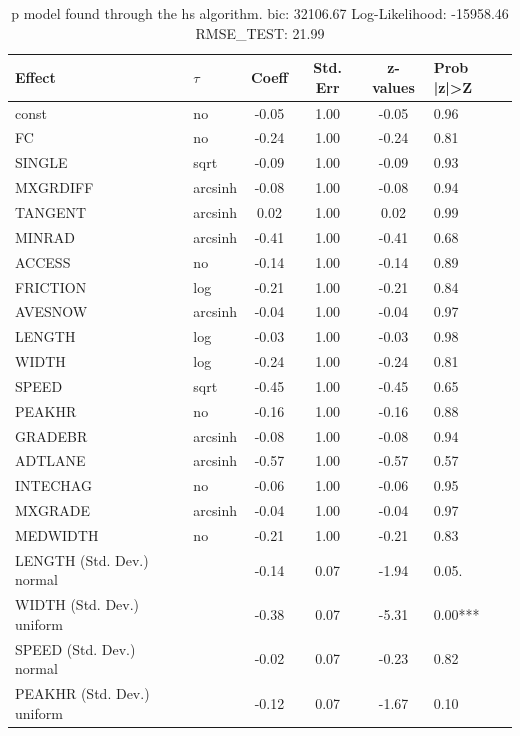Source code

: \begin{table}
	\caption{p model found through the hs algorithm. bic: 32106.67 Log-Likelihood: -15958.46 RMSE_TEST: 21.99}
	\begin{center}
		\begin{tabular}{|l|l|c|c|c|l|}
			\hline
			Effect & $\tau$ & Coeff & Std. Err & z-values & Prob |z|>Z \\
			\hline
			const & no & -0.05 & 1.00 & -0.05 & 0.96 \\
			\hline
			FC & no & -0.24 & 1.00 & -0.24 & 0.81 \\
			\hline
			SINGLE & sqrt & -0.09 & 1.00 & -0.09 & 0.93 \\
			\hline
			MXGRDIFF & arcsinh & -0.08 & 1.00 & -0.08 & 0.94 \\
			\hline
			TANGENT & arcsinh & 0.02 & 1.00 & 0.02 & 0.99 \\
			\hline
			MINRAD & arcsinh & -0.41 & 1.00 & -0.41 & 0.68 \\
			\hline
			ACCESS & no & -0.14 & 1.00 & -0.14 & 0.89 \\
			\hline
			FRICTION & log & -0.21 & 1.00 & -0.21 & 0.84 \\
			\hline
			AVESNOW & arcsinh & -0.04 & 1.00 & -0.04 & 0.97 \\
			\hline
			LENGTH & log & -0.03 & 1.00 & -0.03 & 0.98 \\
			\hline
			WIDTH & log & -0.24 & 1.00 & -0.24 & 0.81 \\
			\hline
			SPEED & sqrt & -0.45 & 1.00 & -0.45 & 0.65 \\
			\hline
			PEAKHR & no & -0.16 & 1.00 & -0.16 & 0.88 \\
			\hline
			GRADEBR & arcsinh & -0.08 & 1.00 & -0.08 & 0.94 \\
			\hline
			ADTLANE & arcsinh & -0.57 & 1.00 & -0.57 & 0.57 \\
			\hline
			INTECHAG & no & -0.06 & 1.00 & -0.06 & 0.95 \\
			\hline
			MXGRADE & arcsinh & -0.04 & 1.00 & -0.04 & 0.97 \\
			\hline
			MEDWIDTH & no & -0.21 & 1.00 & -0.21 & 0.83 \\
			\hline
			LENGTH (Std. Dev.) normal &  & -0.14 & 0.07 & -1.94 & 0.05. \\
			\hline
			WIDTH (Std. Dev.) uniform &  & -0.38 & 0.07 & -5.31 & 0.00*** \\
			\hline
			SPEED (Std. Dev.) normal &  & -0.02 & 0.07 & -0.23 & 0.82 \\
			\hline
			PEAKHR (Std. Dev.) uniform &  & -0.12 & 0.07 & -1.67 & 0.10 \\

\end{tabular}
\end{center}
\end{table}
☆ ☆ ☆ ☆
About this exercise ->
Count each line of the material that includes "begin", and reply with only the count.

Expected answer ->
3